Highly Efficient Production of Soluble Proteins from Insoluble Inclusion Bodies by a Two-Step-Denaturing and Refolding Method

The production of recombinant proteins in a large scale is important for protein functional and structural studies, particularly by using Escherichia coli over-expression systems; however, approximate 70% of recombinant proteins are over-expressed as insoluble inclusion bodies. Here we presented an efficient method for generating soluble proteins from inclusion bodies by using two steps of denaturation and one step of refolding. We first demonstrated the advantages of this method over a conventional procedure with one denaturation step and one refolding step using three proteins with different folding properties. The refolded proteins were found to be active using in vitro tests and a bioassay. We then tested the general applicability of this method by analyzing 88 proteins from human and other organisms, all of which were expressed as inclusion bodies. We found that about 76% of these proteins were refolded with an average of >75% yield of soluble proteins. This “two-step-denaturing and refolding” (2DR) method is simple, highly efficient and generally applicable; it can be utilized to obtain active recombinant proteins for both basic research and industrial purposes.

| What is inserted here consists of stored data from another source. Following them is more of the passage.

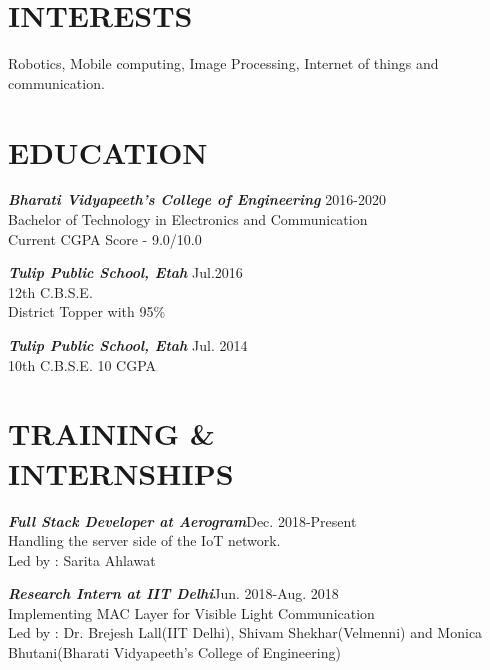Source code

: \documentclass[margin, 10pt]{res} %
\begin{document}
\begin{resume}

 
\section{INTERESTS}  

Robotics, Mobile computing, Image Processing, Internet of things and communication.

\section{EDUCATION} 
{\sl \bf{Bharati Vidyapeeth's College of Engineering}} \hfill 2016-2020\\ Bachelor of Technology in Electronics and Communication\\
Current CGPA Score - 9.0/10.0

{\sl \bf{Tulip Public School, Etah}}
\hfill Jul.2016 \\12th C.B.S.E.  \\District Topper with 95\%

{\sl \bf{Tulip Public School, Etah}}
\hfill Jul. 2014 \\10th C.B.S.E. 10 CGPA\ 


\section{TRAINING \& \\ INTERNSHIPS}
{\sl \bf{Full Stack Developer at Aerogram}}\hfill Dec. 2018-Present\\
Handling the server side of the IoT network. \\
Led by : Sarita Ahlawat

{\sl \bf{Research Intern at IIT Delhi}}\hfill Jun. 2018-Aug. 2018\\
Implementing MAC Layer for Visible Light Communication \\
Led by : Dr. Brejesh Lall(IIT Delhi), Shivam Shekhar(Velmenni) and Monica Bhutani(Bharati Vidyapeeth's College of Engineering)


\end{resume}
\end{document}
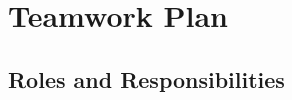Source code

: \section{Teamwork Plan}
\label{sec:teamwork-plan}
\subsection{Roles and Responsibilities}
\label{subsec:roles-and-responsibilities}

\vspace{1em}

\centering
\renewcommand{\arraystretch}{1.75}


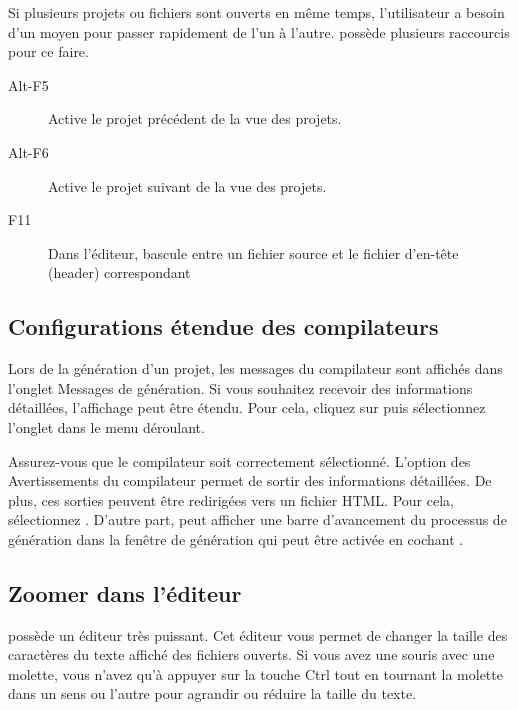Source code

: Si plusieurs projets ou fichiers sont ouverts en même temps, l'utilisateur a besoin d'un moyen pour passer rapidement de l'un à l'autre. \codeblocks possède plusieurs raccourcis pour ce faire.

\begin{description}
\item[Alt-F5] Active le projet précédent de la vue des projets.
\item[Alt-F6] Active le projet suivant de la vue des projets.
\item[F11] Dans l'éditeur, bascule entre un fichier source  et le fichier d'en-tête (header) correspondant 
\end{description}

\subsection{Configurations étendue des compilateurs}

Lors de la génération d'un projet, les messages du compilateur sont affichés dans l'onglet Messages de génération. Si vous souhaitez recevoir des informations détaillées, l'affichage peut être étendu. Pour cela, cliquez sur  puis sélectionnez l'onglet  dans le menu déroulant.


Assurez-vous que le compilateur soit correctement sélectionné. L'option  des Avertissements du compilateur permet de sortir des informations détaillées. De plus, ces sorties peuvent être redirigées vers un fichier HTML. Pour cela, sélectionnez  .
D'autre part, \codeblocks peut afficher une barre d'avancement du processus de génération dans la fenêtre de génération qui peut être activée en cochant .

\subsection{Zoomer dans l'éditeur}

\codeblocks possède un éditeur très puissant. Cet éditeur vous permet de changer la taille des caractères du texte affiché des fichiers ouverts. Si vous avez une souris avec une molette, vous n'avez qu'à appuyer sur la touche Ctrl tout en tournant la molette dans un sens ou l'autre pour agrandir ou réduire la taille du texte.

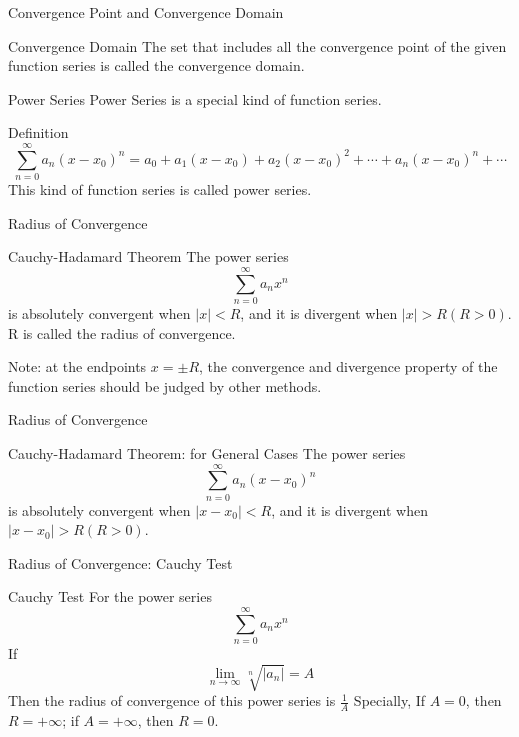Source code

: \begin{frame}{Convergence Point and Convergence Domain}
    \begin{block}{Convergence Domain}
        The set that includes all the convergence point of the given function series is called the convergence domain.
    \end{block}
\end{frame}


\begin{frame}{Power Series}
    Power Series is a special kind of function series.
    \begin{block}{Definition}
        \[\sum\limits_{n=0}^{\infty} a_n(x-x_0)^n= a_0+ a_1 (x-x_0)+ a_2(x-x_0)^2 +\cdots +a_n(x-x_0)^n+\cdots\]
        This kind of function series is called power series.
    \end{block}

\end{frame}



\begin{frame}{Radius of Convergence}
    \begin{block}{Cauchy-Hadamard Theorem}
        The power series $$\sum\limits_{n=0}^{\infty}a_n x^n$$
        is absolutely convergent when $|x| < R$, and it is divergent when $|x| > R (R > 0)$. R is called the radius of convergence.
    \end{block}
    Note: at the endpoints $x=\pm R$, the convergence and divergence property of the function series should be judged by other methods.
\end{frame}


\begin{frame}{Radius of Convergence}
    \begin{block}{Cauchy-Hadamard Theorem: for General Cases}
        The power series $$\sum\limits_{n=0}^{\infty} a_n (x-x_0)^n$$
        is absolutely convergent when $|x - x_0| < R$, and it is divergent when $|x - x_0| > R (R > 0)$.
    \end{block}
\end{frame}


\begin{frame}{Radius of Convergence: Cauchy Test}
    \begin{block}{Cauchy Test}
        For the power series
        $$\sum\limits_{n=0}^{\infty}a_n x^n$$
        If
        $$\mathop{lim}\limits_{n\rightarrow \infty} \sqrt[n]{|a_n|}=A$$
        Then the radius of convergence of this power series is $\frac{1}{A}$
        Specially, If $A = 0$, then $R = +\infty$; if $A = +\infty$, then $R = 0$.
    \end{block}
\end{frame}


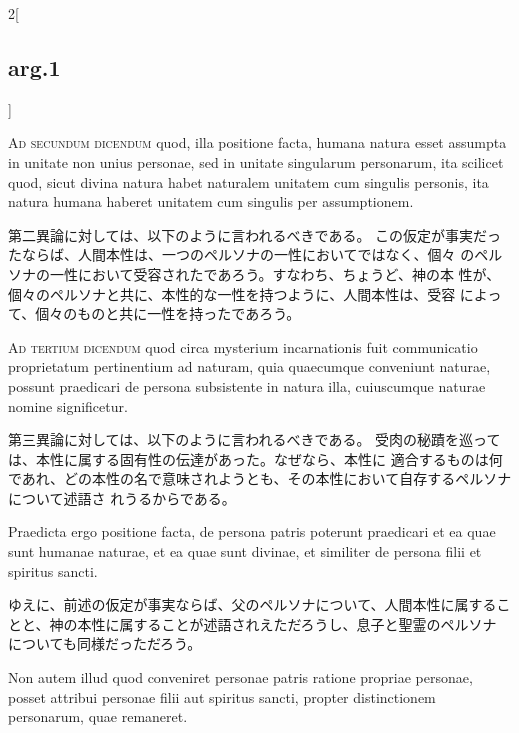\documentclass[paper=a4paper,fontsize=10pt,jafontsize=9pt,titlepage]{jlreq}
\begin{document}
\begin{paracol}{2}[\subsection{arg.1}]
\switchcolumn*[\subsection{ad.2}]

{\scshape Ad secundum dicendum} quod, illa positione facta, humana natura esset
assumpta in unitate non unius personae, sed in unitate singularum
personarum, ita scilicet quod, sicut divina natura habet naturalem
unitatem cum singulis personis, ita natura humana haberet unitatem cum
singulis per assumptionem.

\switchcolumn

第二異論に対しては、以下のように言われるべきである。
この仮定が事実だったならば、人間本性は、一つのペルソナの一性においてではなく、個々
 のペルソナの一性において受容されたであろう。すなわち、ちょうど、神の本
 性が、個々のペルソナと共に、本性的な一性を持つように、人間本性は、受容
 によって、個々のものと共に一性を持ったであろう。

\switchcolumn*[\subsection{ad.3}]

{\scshape Ad tertium dicendum} quod circa mysterium incarnationis fuit communicatio
proprietatum pertinentium ad naturam, quia quaecumque conveniunt
naturae, possunt praedicari de persona subsistente in natura illa,
cuiuscumque naturae nomine significetur.

\switchcolumn

第三異論に対しては、以下のように言われるべきである。
受肉の秘蹟を巡っては、本性に属する固有性の伝達があった。なぜなら、本性に
 適合するものは何であれ、どの本性の名で意味されようとも、その本性において自存するペルソナについて述語さ
 れうるからである。

\switchcolumn*

Praedicta ergo positione facta,
de persona patris poterunt praedicari et ea quae sunt humanae naturae,
et ea quae sunt divinae, et similiter de persona filii et spiritus
sancti.

\switchcolumn

ゆえに、前述の仮定が事実ならば、父のペルソナについて、人間本性に属するこ
 とと、神の本性に属することが述語されえただろうし、息子と聖霊のペルソナ
 についても同様だっただろう。

\switchcolumn*

Non autem illud quod conveniret personae patris ratione propriae
personae, posset attribui personae filii aut spiritus sancti, propter
distinctionem personarum, quae remaneret.


\end{paracol}
\end{document}
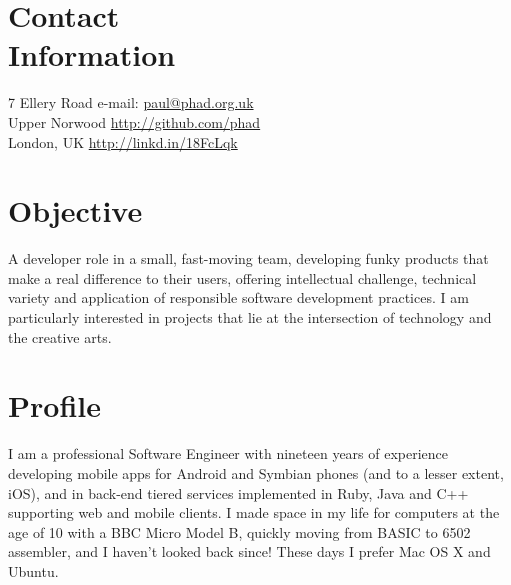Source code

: \documentclass[margin = 0cm,line]{resume}
\begin{document}
\begin{resume}

    \section{\mysidestyle Contact\\Information}

    7 Ellery Road                          \hfill e-mail: \url{paul@phad.org.uk}            \vspace{0mm}\\\vspace{0mm}%
    Upper Norwood                          \hfill \url{http://github.com/phad}              \vspace{0mm}\\\vspace{0mm}%
    London, UK                             \hfill \url{http://linkd.in/18FcLqk}          \vspace{0mm}\\\vspace{-4.5mm}%

    \section{\mysidestyle Objective}

    A developer role in a small, fast-moving team, developing funky products that make a real difference to their
    users, offering intellectual challenge, technical variety and application of responsible software development
    practices.  I am particularly interested in projects that lie at the intersection of technology and the creative
    arts.


    \section{\mysidestyle Profile}

    I am a professional Software Engineer with nineteen years of experience developing mobile apps for Android and
    Symbian phones (and to a lesser extent, iOS), and in back-end tiered services implemented in Ruby, Java and C++
    supporting web and mobile clients.  I made space in my life for computers at the age of 10 with a BBC Micro Model
    B, quickly moving from BASIC to 6502 assembler, and I haven't looked back since!  These days I prefer Mac OS X and
    Ubuntu.


\end{resume}
\end{document}
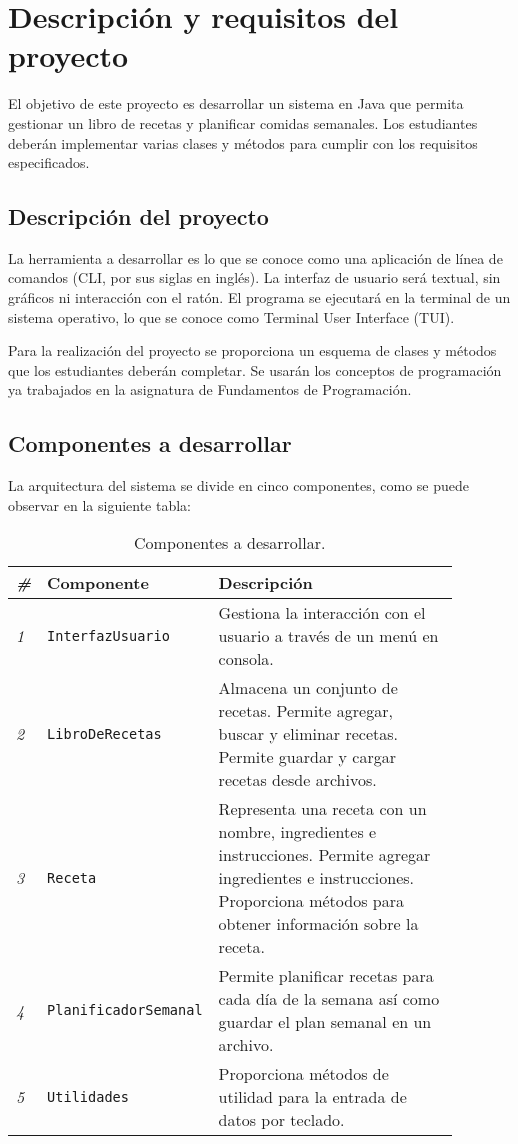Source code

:\documentclass[
    a4paper, %
    12pt, %
]{CSSullivanBusinessReport}
\begin{document}
\section{Descripción y requisitos del proyecto}
El objetivo de este proyecto es desarrollar un sistema en Java que permita gestionar un libro de recetas y planificar comidas semanales. Los estudiantes deberán implementar varias clases y métodos para cumplir con los requisitos especificados.

\subsection{Descripción del proyecto}
La herramienta a desarrollar es lo que se conoce como una aplicación de línea de comandos (CLI, por sus siglas en inglés). La interfaz de usuario será textual, sin gráficos ni interacción con el ratón. El programa se ejecutará en la terminal de un sistema operativo, lo que se conoce como Terminal User Interface (TUI).

Para la realización del proyecto se proporciona un esquema de clases y métodos que los estudiantes deberán completar. Se usarán los conceptos de programación ya trabajados en la asignatura de Fundamentos de Programación.

\subsection{Componentes a desarrollar}
La arquitectura del sistema se divide en cinco componentes, como se puede observar en la siguiente tabla:

\begin{table*} %
    \caption{Componentes a desarrollar.}
    \begin{tabular}{C{0.03\linewidth} L{0.3\linewidth} L{0.55\linewidth}}
        \toprule
        \textit{\#} & \textbf{Componente} & \textbf{Descripción} \\
        \midrule
        \textit{1} & \texttt{InterfazUsuario} & Gestiona la interacción con el usuario a través de un menú en consola.\\
        \textit{2} & \texttt{LibroDeRecetas} & Almacena un conjunto de recetas. Permite agregar, buscar y eliminar recetas. Permite guardar y cargar recetas desde archivos.\\
        \textit{3} & \texttt{Receta} & Representa una receta con un nombre, ingredientes e instrucciones. Permite agregar ingredientes e instrucciones. Proporciona métodos para obtener información sobre la receta.\\
        \textit{4} & \texttt{PlanificadorSemanal} & Permite planificar recetas para cada día de la semana así como guardar el plan semanal en un archivo.\\
        \textit{5} & \texttt{Utilidades} & Proporciona métodos de utilidad para la entrada de datos por teclado.\\
        \bottomrule
    \end{tabular}
\end{table*}
\end{document}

大规模生产重组蛋白在蛋白质功能与结构研究中具有重要意义，尤以大肠杆菌（Escherichia coli）过表达系统的应用最为广泛；然而，约70%的重组蛋白会以不溶性包涵体的形式过量表达。本研究提出了一种高效的包涵体可溶性蛋白制备方法，该方法采用两步变性、一步复性的实验流程。我们首先选取三种具有不同折叠特性的蛋白质作为模型，验证了该方法相较于传统一步变性-一步复性流程的优势。体外活性检测与生物测定结果表明，复性后的蛋白具备生物学活性。随后，我们通过分析来自人类及其他物种的88种以包涵体形式表达的蛋白质，验证了该方法的普适性：其中约76%的蛋白质成功实现复性，可溶性蛋白的平均得率超过75%。这种“两步变性复性法（two-step-denaturing and refolding, 2DR）”操作简便、效率极高且普适性强，可用于获取基础研究与工业应用所需的活性重组蛋白。